This morning we heard the words of Isaiah in our Old Testament reading. Isaiah was a prophet in the 8th century BC Kingdom of Judah. He prophesied during the reigns of four kings of Judah; Uzziah, Jotham, Ahaz, and Hezekiah. But, Isaiah was not only a prophet; he was also a missionary. The Lord comes to Isaiah – and Isaiah answered the Lord by presenting himself. He felt unworthy but was made clean through God’s grace, and was sent out into a broken world. The very word “mission” means the act or instance of sending. As Christians we are all, as Archbishop Tutu says, missionaries. Every day the Lord asks, whom shall I send, and who will go for us? And every day, whether it is here in Murfreesboro or around the world, we answer in our hearts: Here am I, send me! What that looks like in our individual lives is something we must prayerfully discern for ourselves. I want to share with you all my discernment and how I answered the call.
Last February I went through a discernment process with the Young Adult Service Corps of The Episcopal Church.

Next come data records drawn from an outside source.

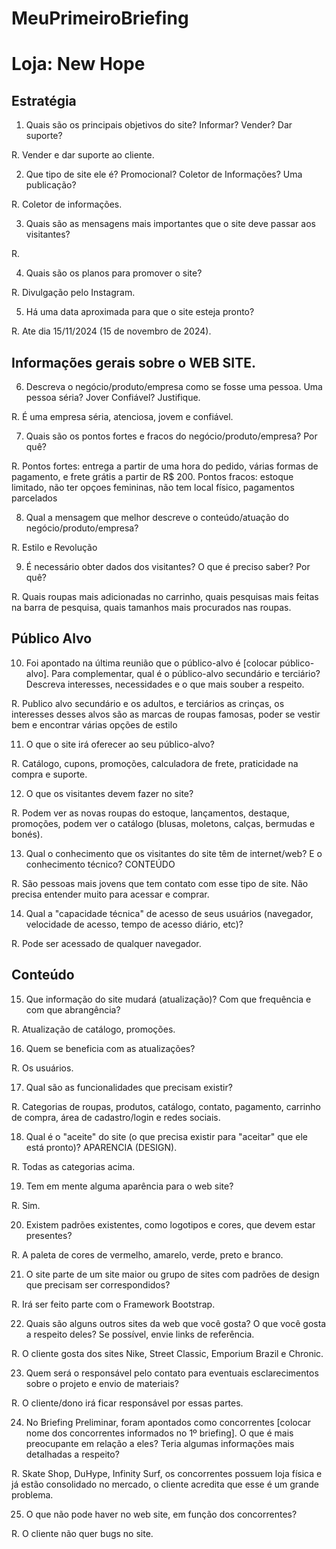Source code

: # MeuPrimeiroBriefing

# Loja: New Hope

## Estratégia

1. Quais são os principais objetivos do site? Informar? Vender? Dar suporte?

R. Vender e dar suporte ao cliente.

2. Que tipo de site ele é? Promocional? Coletor de Informações? Uma publicação?

R. Coletor de informações.

3. Quais são as mensagens mais importantes que o site deve passar aos visitantes?

R.  

4.  Quais são os planos para promover o site?

R. Divulgação pelo Instagram.

5. Há uma data aproximada para que o site esteja pronto?

R. Ate dia 15/11/2024 (15 de novembro de 2024).

## Informações gerais sobre o WEB SITE.

6. Descreva o negócio/produto/empresa como se fosse uma pessoa. Uma pessoa séria? Jover Confiável? Justifique.

R. É uma empresa séria, atenciosa, jovem e confiável.

7. Quais são os pontos fortes e fracos do negócio/produto/empresa? Por quê?

R. Pontos fortes: entrega a partir de uma hora do pedido, várias formas de pagamento, e frete grátis a partir de R$ 200. 
    Pontos fracos: estoque limitado, não ter opçoes femininas, não tem local físico, pagamentos parcelados

8. Qual a mensagem que melhor descreve o conteúdo/atuação do negócio/produto/empresa?

R. Estilo e Revolução 

9. É necessário obter dados dos visitantes? O que é preciso saber? Por quê?

R. Quais roupas mais adicionadas no carrinho, quais pesquisas mais feitas na barra de pesquisa, quais tamanhos mais procurados nas roupas.

## Público Alvo

10. Foi apontado na última reunião que o público-alvo é [colocar público-alvo]. Para complementar, qual é o público-alvo secundário e terciário? Descreva interesses, necessidades e o que mais souber a respeito.

R. Publico alvo secundário e os adultos, e terciários as crinças, os interesses desses alvos são as marcas de roupas famosas, poder se vestir bem e encontrar várias opções de estilo  

11. O que o site irá oferecer ao seu público-alvo?

R. Catálogo, cupons, promoções, calculadora de frete, praticidade na compra e suporte.

12. O que os visitantes devem fazer no site?

R. Podem ver as novas roupas do estoque, lançamentos, destaque, promoções, podem ver o catálogo (blusas, moletons, calças, bermudas e bonés).

13. Qual o conhecimento que os visitantes do site têm de internet/web? E o conhecimento técnico? CONTEÚDO

R. São pessoas mais jovens que tem contato com esse tipo de site. Não precisa entender muito para acessar e comprar.

14. Qual a "capacidade técnica" de acesso de seus usuários (navegador, velocidade de acesso, tempo de acesso diário, etc)?

R. Pode ser acessado de qualquer navegador.

## Conteúdo

15. Que informação do site mudará (atualização)? Com que frequência e com que abrangência? 

R. Atualização de catálogo, promoções.  

16. Quem se beneficia com as atualizações?

R. Os usuários.

17. Qual são as funcionalidades que precisam existir?

R. Categorias de roupas, produtos, catálogo, contato, pagamento, carrinho de compra, área de cadastro/login e redes sociais.

18. Qual é o "aceite" do site (o que precisa existir para "aceitar" que ele está pronto)? APARENCIA (DESIGN).

R. Todas as categorias acima.

19. Tem em mente alguma aparência para o web site? 

R. Sim.

20. Existem padrões existentes, como logotipos e cores, que devem estar presentes?

R. A paleta de cores de vermelho, amarelo, verde, preto e branco.

21. O site parte de um site maior ou grupo de sites com padrões de design que precisam ser correspondidos?

R. Irá ser feito parte com o Framework Bootstrap.

22. Quais são alguns outros sites da web que você gosta? O que você gosta a respeito deles? Se possível, envie links de referência.

R. O cliente gosta dos sites Nike, Street Classic, Emporium Brazil e Chronic.

23. Quem será o responsável pelo contato para eventuais esclarecimentos sobre o projeto e envio de materiais?

R. O cliente/dono irá ficar responsável por essas partes.

24. No Briefing Preliminar, foram apontados como concorrentes [colocar nome dos concorrentes informados no 1º briefing]. O que é mais preocupante em relação a eles? Teria algumas informações mais detalhadas a respeito?

R. Skate Shop, DuHype, Infinity Surf, os concorrentes possuem loja física e já estão consolidado no mercado, o cliente acredita que esse é um grande problema. 

25. O que não pode haver no web site, em função dos concorrentes?

R. O cliente não quer bugs no site.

In this program, young adults aged 21 to 30 are sent somewhere in the Anglican Communion at the invitation of a particular province or diocese. We met together in Florida to learn more about the program and placements, and myself and six others ultimately were sent out to different parts of the world: Asia, South Africa, South America, Mexico City. I was sent to work with Migrant Workers in the Anglican Province of Hong Kong. I was absolutely humbled by the generosity and support that I received from St. Paul’s, the Diocese of Tennessee, and my family and friends. Thank you for not only the financial support but for your prayers and encouragement along the way.
Hong Kong does not really sound like the typical location for mission work. I know that when I usually heard the words “mission” or “missionary”, images of rustic villages and extreme cultural barriers came to mind. Hong Kong is a thriving city of 7 million people from all over the world, the largest financial hub in Asia, and a culturally diverse population made up of East and West. When I answered the call I did not know much about Hong Kong other than it had been a British colony until 1997, but after some intense Googling and Wikipedia-ing (as well as some old fashioned book reading) I learned, among other things, that it has its own mini-constitution and is a Special Administrative Region of China. That means that in Hong Kong there are more freedoms than the mainland and it is easier for foreigners to get into Hong Kong.
Yet, Hong Kong is part of the broken and hurting world that we live in. Despite the wealth and freedoms enjoyed by much of the population there, there is a group of people who contribute to society that remains on the fringes. They are the migrant workers who come to Hong Kong from other parts of Southeast Asia, mainly Indonesia and the Philippines, and these people are who I served during my time in Hong Kong.
So who are these migrant workers?
The majority of the migrant workers are women who come to escape the economic disparity of their home countries for the opportunity to provide for their families back home. But the life a migrant worker in Hong Kong is not easy. I met women who had not seen their children in three or more years because they had not been able to go back home to see them, yet they continued to send what money they could.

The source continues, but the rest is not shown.